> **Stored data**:
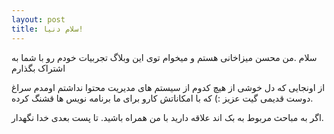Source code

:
 ```yaml
---
layout: post
title: سلام دنیا!
---
```


سلام .من محسن میزاخانی هستم و میخوام توی این وبلاگ تجربیات خودم رو با شما به اشتراک بگذارم

از اونجایی که دل خوشی از هیچ کدوم از سیستم های مدیریت محتوا نداشتم اومدم سراغ دوست قدیمی گیت عزیز :) که با امکاناتش کارو برای ما برنامه نویس ها قشنگ کرده.

اگر به مباحث مربوط به بک اند علاقه دارید با من همراه باشید. تا پست بعدی خدا نگهدار.
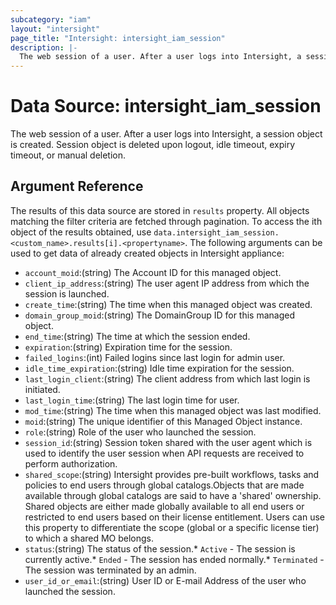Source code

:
 ```yaml
---
subcategory: "iam"
layout: "intersight"
page_title: "Intersight: intersight_iam_session"
description: |-
  The web session of a user. After a user logs into Intersight, a session object is created. Session object is deleted upon logout, idle timeout, expiry timeout, or manual deletion.
---
```


# Data Source: intersight_iam_session
The web session of a user. After a user logs into Intersight, a session object is created. Session object is deleted upon logout, idle timeout, expiry timeout, or manual deletion.
## Argument Reference
The results of this data source are stored in `results` property.
All objects matching the filter criteria are fetched through pagination.
To access the ith object of the results obtained, use `data.intersight_iam_session.<custom_name>.results[i].<propertyname>`.
The following arguments can be used to get data of already created objects in Intersight appliance:
* `account_moid`:(string) The Account ID for this managed object. 
* `client_ip_address`:(string) The user agent IP address from which the session is launched. 
* `create_time`:(string) The time when this managed object was created. 
* `domain_group_moid`:(string) The DomainGroup ID for this managed object. 
* `end_time`:(string) The time at which the session ended. 
* `expiration`:(string) Expiration time for the session. 
* `failed_logins`:(int) Failed logins since last login for admin user. 
* `idle_time_expiration`:(string) Idle time expiration for the session. 
* `last_login_client`:(string) The client address from which last login is initiated. 
* `last_login_time`:(string) The last login time for user. 
* `mod_time`:(string) The time when this managed object was last modified. 
* `moid`:(string) The unique identifier of this Managed Object instance. 
* `role`:(string) Role of the user who launched the session. 
* `session_id`:(string) Session token shared with the user agent which is used to identify the user session when API requests are received to perform authorization. 
* `shared_scope`:(string) Intersight provides pre-built workflows, tasks and policies to end users through global catalogs.Objects that are made available through global catalogs are said to have a 'shared' ownership. Shared objects are either made globally available to all end users or restricted to end users based on their license entitlement. Users can use this property to differentiate the scope (global or a specific license tier) to which a shared MO belongs. 
* `status`:(string) The status of the session.* `Active` - The session is currently active.* `Ended` - The session has ended normally.* `Terminated` - The session was terminated by an admin. 
* `user_id_or_email`:(string) User ID or E-mail Address of the user who launched the session.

> **About this exercise**: Every line that contains the string "After" should be returned from the data.

> **Written answer**:
  The web session of a user. After a user logs into Intersight, a session object is created. Session object is deleted upon logout, idle timeout, expiry timeout, or manual deletion.
The web session of a user. After a user logs into Intersight, a session object is created. Session object is deleted upon logout, idle timeout, expiry timeout, or manual deletion.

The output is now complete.